(Items listed in a dataset)
+-------+
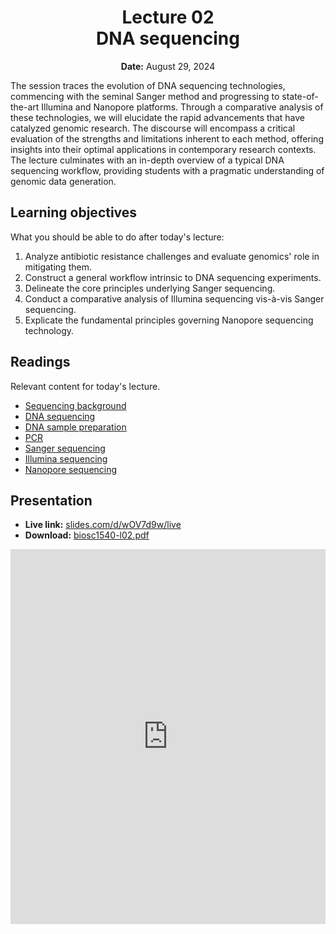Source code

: <h1 align="center">
<b>Lecture 02</b><br>
DNA sequencing
</h1>
<p align="center">
<b>Date:</b> August 29, 2024
</p>

The session traces the evolution of DNA sequencing technologies, commencing with the seminal Sanger method and progressing to state-of-the-art Illumina and Nanopore platforms.
Through a comparative analysis of these technologies, we will elucidate the rapid advancements that have catalyzed genomic research.
The discourse will encompass a critical evaluation of the strengths and limitations inherent to each method, offering insights into their optimal applications in contemporary research contexts.
The lecture culminates with an in-depth overview of a typical DNA sequencing workflow, providing students with a pragmatic understanding of genomic data generation.

## Learning objectives

What you should be able to do after today's lecture:

1.  Analyze antibiotic resistance challenges and evaluate genomics' role in mitigating them.
2.  Construct a general workflow intrinsic to DNA sequencing experiments.
3.  Delineate the core principles underlying Sanger sequencing.
4.  Conduct a comparative analysis of Illumina sequencing vis-à-vis Sanger sequencing.
5.  Explicate the fundamental principles governing Nanopore sequencing technology.

## Readings

Relevant content for today's lecture.

-   [Sequencing background](https://omics.crumblearn.org/sequencing/)
-   [DNA sequencing](https://omics.crumblearn.org/sequencing/dna/)
-   [DNA sample preparation](https://omics.crumblearn.org/sequencing/dna/sample/)
-   [PCR](https://omics.crumblearn.org/sequencing/dna/pcr/)
-   [Sanger sequencing](https://omics.crumblearn.org/sequencing/dna/first-gen/sanger/)
-   [Illumina sequencing](https://omics.crumblearn.org/sequencing/dna/second-gen/illumina/)
-   [Nanopore sequencing](https://omics.crumblearn.org/sequencing/dna/third-gen/nanopore/)

## Presentation

-   **Live link:** [slides.com/d/wOV7d9w/live](https://slides.com/d/wOV7d9w/live)
-   **Download:** [biosc1540-l02.pdf](/lectures/02/biosc1540-l02.pdf)

<iframe src="https://slides.com/aalexmmaldonado/biosc1540-l02/embed?byline=hidden&share=hidden" width="100%" height="600" title="BIOSC 1540: Lecture 02" scrolling="no" frameborder="0" webkitallowfullscreen mozallowfullscreen allowfullscreen></iframe>

<!-- Notes

- Add example about cluster for why we need stronger signal.
- Need to go into more detail/clarification of primers, indices, and adapters.
- There seems to be a gap in how we get from sample, to attached, amplified, and then sequenced.
- Gave example of looking out into a dark stadium and giving people flash lights.
-->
+-------+
### EXERCISE OBJECTIVE:
For this exercise, gather every line of the data that contains the word "today".

### YOUR SOLUTION:
What you should be able to do after today's lecture:
Relevant content for today's lecture.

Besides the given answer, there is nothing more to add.